What if I extend my hand and find no one to hold it? What if someone reaches for me and doesn’t find me there? The thought is so scary that I can feel my insides turn to ice and I actually start shedding tears. And all this is just because of the thought.

Then what about those whose world was rent apart when the twin towers went down? When the tube ripped apart miles below ground level? When the daily trip home turned into a bloodbath on a crowded local train? When the innocent-looking cycle blew to pieces anything and anyone around it? And many many more such incidents. What did they do wrong? And worse still…what about those they left behind? Those unfulfilled dreams now left behind like a painting half-done or a story half-told? Plans nearing completion or just at inception…what happened to them? Were those left behind able to move on? Can the void ever be filled? What about the regret for all the things that should have been said / should have happened, but couldn’t any longer? Who will be the deliverer for all these innocent lives, marred for as long as they live?

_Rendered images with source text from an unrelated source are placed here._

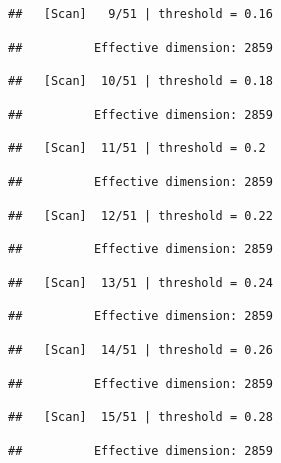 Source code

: \documentclass[
]{book}
\begin{document}
\begin{verbatim}
##   [Scan]   9/51 | threshold = 0.16
\end{verbatim}

\begin{verbatim}
##          Effective dimension: 2859
\end{verbatim}

\begin{verbatim}
##   [Scan]  10/51 | threshold = 0.18
\end{verbatim}

\begin{verbatim}
##          Effective dimension: 2859
\end{verbatim}

\begin{verbatim}
##   [Scan]  11/51 | threshold = 0.2
\end{verbatim}

\begin{verbatim}
##          Effective dimension: 2859
\end{verbatim}

\begin{verbatim}
##   [Scan]  12/51 | threshold = 0.22
\end{verbatim}

\begin{verbatim}
##          Effective dimension: 2859
\end{verbatim}

\begin{verbatim}
##   [Scan]  13/51 | threshold = 0.24
\end{verbatim}

\begin{verbatim}
##          Effective dimension: 2859
\end{verbatim}

\begin{verbatim}
##   [Scan]  14/51 | threshold = 0.26
\end{verbatim}

\begin{verbatim}
##          Effective dimension: 2859
\end{verbatim}

\begin{verbatim}
##   [Scan]  15/51 | threshold = 0.28
\end{verbatim}

\begin{verbatim}
##          Effective dimension: 2859
\end{verbatim}
\end{document}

I can still feel the numbness at these thoughts. And all I know is…count your blessings…count what you have today…count ‘who’ matters today. Share life, time and whatever you have with those you want to share it with. Prioritize today. We never know what tomorrow brings.

My thoughts go out to those affected by 9/11...and all other innocent lives ever affected by an action the cause of which was far removed from their daily lives…

Tuesday, September 2, 2008

Some days are meant to be a comedy of errors…yet some others are meant to be “Oh God kill me please…please please please!”…yet some others are “AAAAAAAAAAAAAAAAaa……..” days!

I recently had an “AAAAAAAAAAAAAAA……” day…believe me!

So I woke up as usual…happy that I booked my cab the previous evening…breakfast good…maid on time…cabbie calls at 8:25 to confirm he has arrived and is waiting on the main road….yippeeJ
Happily fed n thankfully free of a cold, happy me walketh the walk to the main road…humming the “singh is king singh is king singh is king…toietoietoie (my rendition of the instrumental bit)” I progress to the point opp the ATM where my cabbie awaits…BOINNNNNNNNNG! No cab….now where the hell did he vanish…so I called him n he says “madam I am opposite the ATM madam”…fearing that my eyesight had finally broken all connection with my mental faculties (whatever teeny bit I have left….before my frns out thr can comment on that…) I looked all around…auto guy…mom dragging kid to school…nope…no cab. So I called again…tring tring tring…..no reply…call…tring tring tring…whatever happened to this guy?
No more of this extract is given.